Thursday, October 02, 2008

The immorality of the willfully blind

Unless they believe this

they cannot say this:

... we believe that [Ahmadinejad's] public comments have moderated somewhat over the past two years. When challenged regarding his comments about "wiping Israel off the map," Ahmadinejad has said to us in previous meetings and, at last, in interviews with both CNN and the Los Angeles Times in late September, that he is not talking about a military solution. Rather, he supports the "one-state" solution, a political resolution in which Israelis and Palestinians elect a single government to represent both peoples.

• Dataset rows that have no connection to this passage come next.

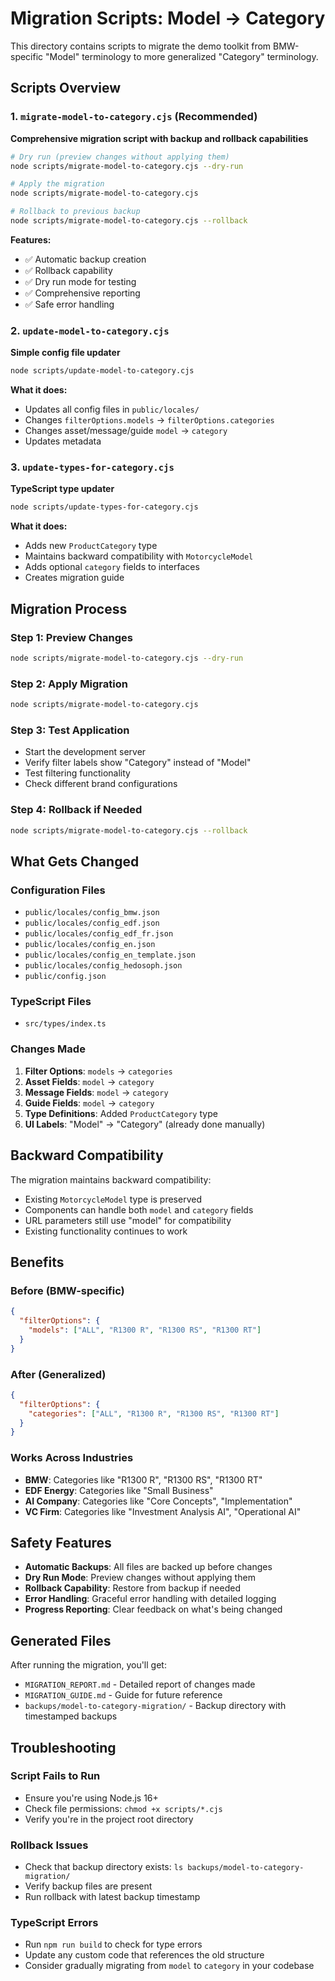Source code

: # Migration Scripts: Model → Category

This directory contains scripts to migrate the demo toolkit from BMW-specific "Model" terminology to more generalized "Category" terminology.

## Scripts Overview

### 1. `migrate-model-to-category.cjs` (Recommended)
**Comprehensive migration script with backup and rollback capabilities**

```bash
# Dry run (preview changes without applying them)
node scripts/migrate-model-to-category.cjs --dry-run

# Apply the migration
node scripts/migrate-model-to-category.cjs

# Rollback to previous backup
node scripts/migrate-model-to-category.cjs --rollback
```

**Features:**
- ✅ Automatic backup creation
- ✅ Rollback capability
- ✅ Dry run mode for testing
- ✅ Comprehensive reporting
- ✅ Safe error handling

### 2. `update-model-to-category.cjs`
**Simple config file updater**

```bash
node scripts/update-model-to-category.cjs
```

**What it does:**
- Updates all config files in `public/locales/`
- Changes `filterOptions.models` → `filterOptions.categories`
- Changes asset/message/guide `model` → `category`
- Updates metadata

### 3. `update-types-for-category.cjs`
**TypeScript type updater**

```bash
node scripts/update-types-for-category.cjs
```

**What it does:**
- Adds new `ProductCategory` type
- Maintains backward compatibility with `MotorcycleModel`
- Adds optional `category` fields to interfaces
- Creates migration guide

## Migration Process

### Step 1: Preview Changes
```bash
node scripts/migrate-model-to-category.cjs --dry-run
```

### Step 2: Apply Migration
```bash
node scripts/migrate-model-to-category.cjs
```

### Step 3: Test Application
- Start the development server
- Verify filter labels show "Category" instead of "Model"
- Test filtering functionality
- Check different brand configurations

### Step 4: Rollback if Needed
```bash
node scripts/migrate-model-to-category.cjs --rollback
```

## What Gets Changed

### Configuration Files
- `public/locales/config_bmw.json`
- `public/locales/config_edf.json`
- `public/locales/config_edf_fr.json`
- `public/locales/config_en.json`
- `public/locales/config_en_template.json`
- `public/locales/config_hedosoph.json`
- `public/config.json`

### TypeScript Files
- `src/types/index.ts`

### Changes Made
1. **Filter Options**: `models` → `categories`
2. **Asset Fields**: `model` → `category`
3. **Message Fields**: `model` → `category`
4. **Guide Fields**: `model` → `category`
5. **Type Definitions**: Added `ProductCategory` type
6. **UI Labels**: "Model" → "Category" (already done manually)

## Backward Compatibility

The migration maintains backward compatibility:
- Existing `MotorcycleModel` type is preserved
- Components can handle both `model` and `category` fields
- URL parameters still use "model" for compatibility
- Existing functionality continues to work

## Benefits

### Before (BMW-specific)
```json
{
  "filterOptions": {
    "models": ["ALL", "R1300 R", "R1300 RS", "R1300 RT"]
  }
}
```

### After (Generalized)
```json
{
  "filterOptions": {
    "categories": ["ALL", "R1300 R", "R1300 RS", "R1300 RT"]
  }
}
```

### Works Across Industries
- **BMW**: Categories like "R1300 R", "R1300 RS", "R1300 RT"
- **EDF Energy**: Categories like "Small Business"
- **AI Company**: Categories like "Core Concepts", "Implementation"
- **VC Firm**: Categories like "Investment Analysis AI", "Operational AI"

## Safety Features

- **Automatic Backups**: All files are backed up before changes
- **Dry Run Mode**: Preview changes without applying them
- **Rollback Capability**: Restore from backup if needed
- **Error Handling**: Graceful error handling with detailed logging
- **Progress Reporting**: Clear feedback on what's being changed

## Generated Files

After running the migration, you'll get:
- `MIGRATION_REPORT.md` - Detailed report of changes made
- `MIGRATION_GUIDE.md` - Guide for future reference
- `backups/model-to-category-migration/` - Backup directory with timestamped backups

## Troubleshooting

### Script Fails to Run
- Ensure you're using Node.js 16+ 
- Check file permissions: `chmod +x scripts/*.cjs`
- Verify you're in the project root directory

### Rollback Issues
- Check that backup directory exists: `ls backups/model-to-category-migration/`
- Verify backup files are present
- Run rollback with latest backup timestamp

### TypeScript Errors
- Run `npm run build` to check for type errors
- Update any custom code that references the old structure
- Consider gradually migrating from `model` to `category` in your codebase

Mick Hartley expresses his wonder:

A while back - say 20, 30 years ago - it would have seemed absolutely beyond belief that so soon after the Holocaust we'd have a leading politician, the President of a country with a population of over 70 million, a country generally agreed to be a major world player, coming out with this kind of stuff. But here we are, and here he is. Added bonus: they're well on their way to acquiring nuclear weapons.


At 2:11 AM EDT, Anonymous Anonymous said...

The Mennonites are notorious for their anti-Israeli views. Like Ahmedi-Nezhad, they too would like the Jewish state to disappear, and also for theological reasons. The one-state solution is today's euphemism for destroying the Jewish state.

Like the Quakers and other pacifist Christian groups, the Mennonites have a history of publicly engaging with extremist anti-Semitic politicians, and providing them with respectability and sanitization. Their preferred methods are flattery and sycophancy. To aAhmedi-Nezhad, they say they "believe" the Holocaust happened, and in the same breath assert their Christian theological beliefs, thereby equating the two kinds of belief. If there is nothing morally wrong in non-belief in Christianity, why should there be anything morally wrong in non-belief in the Holocaust? In this way they remove moral turpitude from Ahmedi-Nezhad's Holocaust denial.

Furthermore the Mennonites (and they are not alone in this) distort the reality of the Holocaust by describing it as a tragedy rather than a crime. They thereby imply that the Jewish victims were players in a chain of events that were inevitable and unstoppable, and that the German perpetrators were also impelled by forces beyond their control. So the Germans were no more guilty than the Jews - all participants in a tragedy are equally culpable, after all.

The Mennonites are largely of German origin.